What we have now is an even greater need for training programs to get Canadians back to work, but the government is actually providing fewer resources than before. In the lead up to the budget, the Conservatives identified the correct problem, but in the budget they failed to provide an adequate solution.
If the Prime Minister was mad as hell before the budget, he must be absolutely furious today, because the measures in budget 2013 will not improve training in Canada. With less money for training than before, a 10% cut, when we factor in inflation, simply will not get the job done.

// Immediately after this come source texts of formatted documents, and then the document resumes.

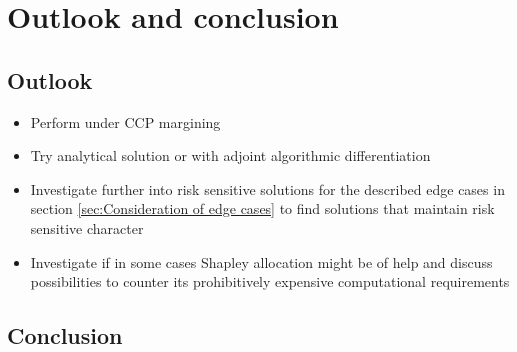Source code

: \documentclass[../Thesis_AHoecherl.tex]{subfiles}
\begin{document}
    \chapter{Outlook and conclusion}\label{Outlook and Conclusion}
    \section{Outlook\label{sec:Outlook}}
    \begin{itemize}
        \item Perform under CCP margining
        \item Try analytical solution or with adjoint algorithmic differentiation
        \item Investigate further into risk sensitive solutions for the described edge cases in section \ref{sec:Consideration of edge cases} to find solutions that maintain risk sensitive character
        \item Investigate if in some cases Shapley allocation might be of help and discuss possibilities to counter its prohibitively expensive computational requirements
    \end{itemize}
    \section{Conclusion}\label{Conclusion}
\end{document}
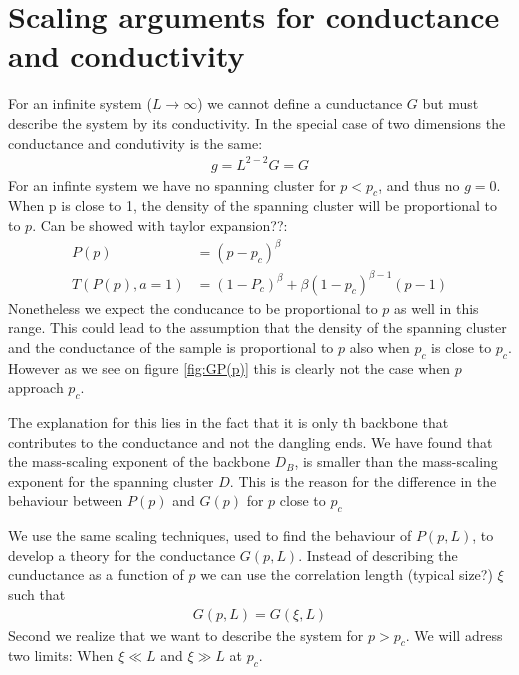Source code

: \documentclass[reprint, amsmath, amssymb, aps]{revtex4-2}
\begin{document}
\section{Scaling arguments for conductance and conductivity}
For an infinite system ($L\to\infty$) we cannot define a cunductance $G$ but must describe the system by its conductivity. In the special case of two dimensions the conductance and condutivity is the same:
\begin{align*}
  g = L^{2-2}G = G
\end{align*}
For an infinte system we have no spanning cluster for $p < p_c$, and thus no $g = 0$. When p is close to 1, the density of the spanning cluster will be proportional to to $p$. Can be showed with taylor expansion??:
\begin{align*}
  P(p) &= (p-p_c)^{\beta} \\
  T(P(p), a = 1) &= (1-P_c)^{\beta} + \beta(1-p_c)^{\beta-1}(p-1)
\end{align*}
Nonetheless we expect the conducance to be proportional to $p$ as well in this range. This could lead to the assumption that the density of the spanning cluster and the conductance of the sample is proportional to $p$ also when $p_c$ is close to $p_c$. However as we see on figure \ref{fig:GP(p)} this is clearly not the case when $p$ approach $p_c$.\par
The explanation for this lies in the fact that it is only th backbone that contributes to the conductance and not the dangling ends. We have found that the mass-scaling exponent of the backbone $D_B$, is smaller than the mass-scaling exponent for the spanning cluster $D$. This is the reason for the difference in the behaviour between $P(p)$ and $G(p)$ for $p$ close to $p_c$\par
We use the same scaling techniques, used to find the behaviour of $P(p,L)$, to develop a theory for the conductance $G(p,L)$. Instead of describing the cunductance as a function of $p$ we can use the correlation length (typical size?) $\xi$ such that
\begin{align*}
  G(p,L) = G(\xi,L)
\end{align*}
Second we realize that we want to describe the system for $p > p_c$. We will adress two limits: When $\xi \ll L$ and $\xi \gg L$ at $p_c$.
\end{document}

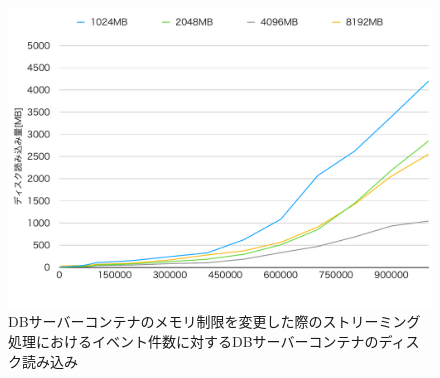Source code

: \documentclass[../../../../../main]{subfiles}
\begin{document}
    \begin{figure}[H]
        \centering
        \includegraphics[width=12cm]{graph}
        \caption{DBサーバーコンテナのメモリ制限を変更した際のストリーミング処理におけるイベント件数に対するDBサーバーコンテナのディスク読み込み}
        \label{fig:stream-change-db-memory-limit-db-disk-out-app_4_8192-db_400}
    \end{figure}
\end{document}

It simply will not be enough to satisfy someone who is actually concerned about Canada's skills gap.
I imagine that if the Prime Minister had been serious about this, he would have accepted the premiers' invitation to sit down with them in Halifax.

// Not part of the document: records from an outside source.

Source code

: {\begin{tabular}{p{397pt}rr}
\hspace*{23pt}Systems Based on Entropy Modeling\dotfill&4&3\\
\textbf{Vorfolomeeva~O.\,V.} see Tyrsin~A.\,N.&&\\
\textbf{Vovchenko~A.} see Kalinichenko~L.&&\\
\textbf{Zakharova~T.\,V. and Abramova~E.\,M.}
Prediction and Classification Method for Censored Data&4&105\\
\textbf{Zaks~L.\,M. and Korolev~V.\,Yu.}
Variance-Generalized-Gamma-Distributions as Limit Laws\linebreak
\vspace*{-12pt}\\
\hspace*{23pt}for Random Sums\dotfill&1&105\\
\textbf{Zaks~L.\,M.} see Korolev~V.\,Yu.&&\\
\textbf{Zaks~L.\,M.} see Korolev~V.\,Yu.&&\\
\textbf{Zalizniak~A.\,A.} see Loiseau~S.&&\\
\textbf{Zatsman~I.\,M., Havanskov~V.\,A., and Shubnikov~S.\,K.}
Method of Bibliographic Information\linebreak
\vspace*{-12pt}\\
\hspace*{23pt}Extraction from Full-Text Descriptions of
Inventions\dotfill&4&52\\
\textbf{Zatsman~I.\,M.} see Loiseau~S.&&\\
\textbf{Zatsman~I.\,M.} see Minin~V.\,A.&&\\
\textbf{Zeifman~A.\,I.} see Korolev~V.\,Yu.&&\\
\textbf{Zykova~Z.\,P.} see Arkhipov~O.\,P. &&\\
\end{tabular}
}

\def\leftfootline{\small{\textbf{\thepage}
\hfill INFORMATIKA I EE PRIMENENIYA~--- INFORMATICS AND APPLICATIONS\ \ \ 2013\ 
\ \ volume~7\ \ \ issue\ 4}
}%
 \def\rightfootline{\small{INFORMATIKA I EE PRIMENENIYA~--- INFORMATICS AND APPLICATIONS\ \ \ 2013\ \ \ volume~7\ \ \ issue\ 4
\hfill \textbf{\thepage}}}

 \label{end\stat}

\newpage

Perhaps what is really irking the Prime Minister is the fact that he has not been able to take credit for Canada's training programs. Maybe that is why he did not sit down with the premiers in Halifax to talk about the economy. Imagine, the premiers asked the Prime Minister to sit down with them last autumn to discuss the economy at their premiers' meeting in Halifax, and the Prime Minister said no, that he did not have to do that.
Budget 2013 actually helps the Prime Minister's real objective, and that is to stamp the economic action plan logo on every training program in Canada. However, the Conservatives should not be preoccupied simply with ensuring that the federal government gets all of the credit. They should be focusing on helping Canadians get jobs. On that point, budget 2013 fails.
The budget attaches new strings to the training funds that require matching provincial money. Cash-strapped provinces simply may not be able to afford it. British Columbia has said that it was alarmed at the change. Alberta is not sure even if it can afford to participate in the program.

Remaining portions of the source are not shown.